# WHAT THE TASK ASKS
Working through the entries below, find how many lines include the string "steps"; give only that number.

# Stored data

= Beginning of Section =

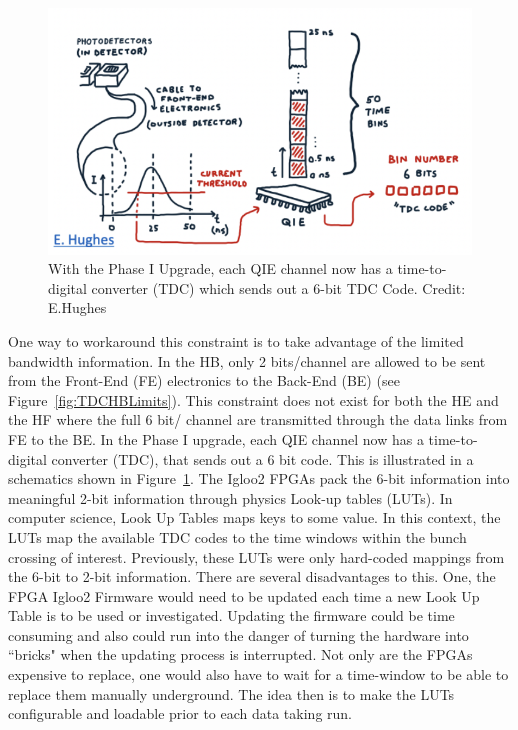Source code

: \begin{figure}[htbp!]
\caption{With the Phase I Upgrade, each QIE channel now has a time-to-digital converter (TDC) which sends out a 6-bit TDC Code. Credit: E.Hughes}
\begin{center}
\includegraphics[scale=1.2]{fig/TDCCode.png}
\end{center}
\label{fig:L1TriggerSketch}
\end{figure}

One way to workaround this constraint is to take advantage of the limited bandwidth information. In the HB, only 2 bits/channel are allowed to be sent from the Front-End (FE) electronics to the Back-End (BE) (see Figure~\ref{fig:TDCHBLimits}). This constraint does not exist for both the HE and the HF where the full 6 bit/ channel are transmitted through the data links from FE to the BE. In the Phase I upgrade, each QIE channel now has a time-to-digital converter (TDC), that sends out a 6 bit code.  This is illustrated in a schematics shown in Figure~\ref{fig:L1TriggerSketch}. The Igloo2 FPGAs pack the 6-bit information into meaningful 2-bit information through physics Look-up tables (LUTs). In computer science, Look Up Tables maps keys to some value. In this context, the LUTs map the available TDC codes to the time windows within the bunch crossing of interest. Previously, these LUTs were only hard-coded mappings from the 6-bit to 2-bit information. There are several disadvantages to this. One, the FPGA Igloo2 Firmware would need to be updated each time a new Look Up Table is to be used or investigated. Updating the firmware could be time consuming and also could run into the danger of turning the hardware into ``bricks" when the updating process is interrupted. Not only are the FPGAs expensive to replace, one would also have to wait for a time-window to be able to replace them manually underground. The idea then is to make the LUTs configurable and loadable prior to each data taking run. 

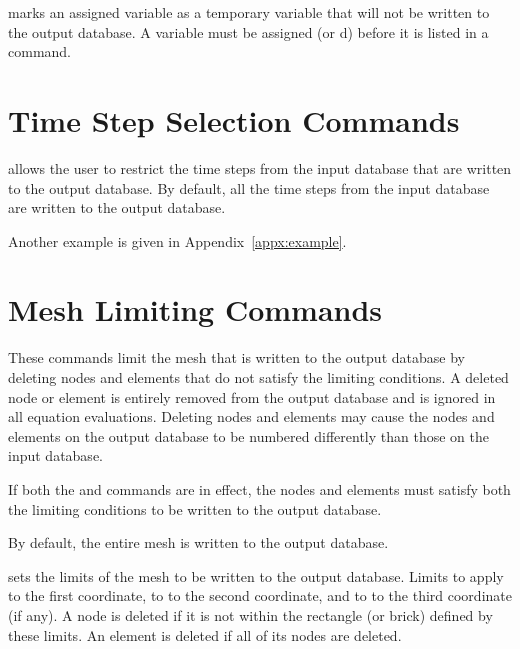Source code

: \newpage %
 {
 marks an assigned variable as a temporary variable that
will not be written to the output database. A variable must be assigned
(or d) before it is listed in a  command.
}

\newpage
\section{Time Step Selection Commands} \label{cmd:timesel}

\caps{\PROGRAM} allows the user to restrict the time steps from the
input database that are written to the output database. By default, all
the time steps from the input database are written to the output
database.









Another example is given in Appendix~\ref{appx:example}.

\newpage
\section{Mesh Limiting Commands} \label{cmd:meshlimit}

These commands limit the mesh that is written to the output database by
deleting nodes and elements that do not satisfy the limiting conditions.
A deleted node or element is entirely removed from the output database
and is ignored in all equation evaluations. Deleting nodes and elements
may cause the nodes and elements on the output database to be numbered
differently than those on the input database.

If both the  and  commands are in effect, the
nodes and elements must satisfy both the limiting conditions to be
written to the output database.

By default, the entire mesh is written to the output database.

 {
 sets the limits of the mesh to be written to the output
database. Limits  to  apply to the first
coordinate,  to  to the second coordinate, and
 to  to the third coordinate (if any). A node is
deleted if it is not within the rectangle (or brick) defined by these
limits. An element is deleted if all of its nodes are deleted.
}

= End of Section =

# YOUR SOLUTION
2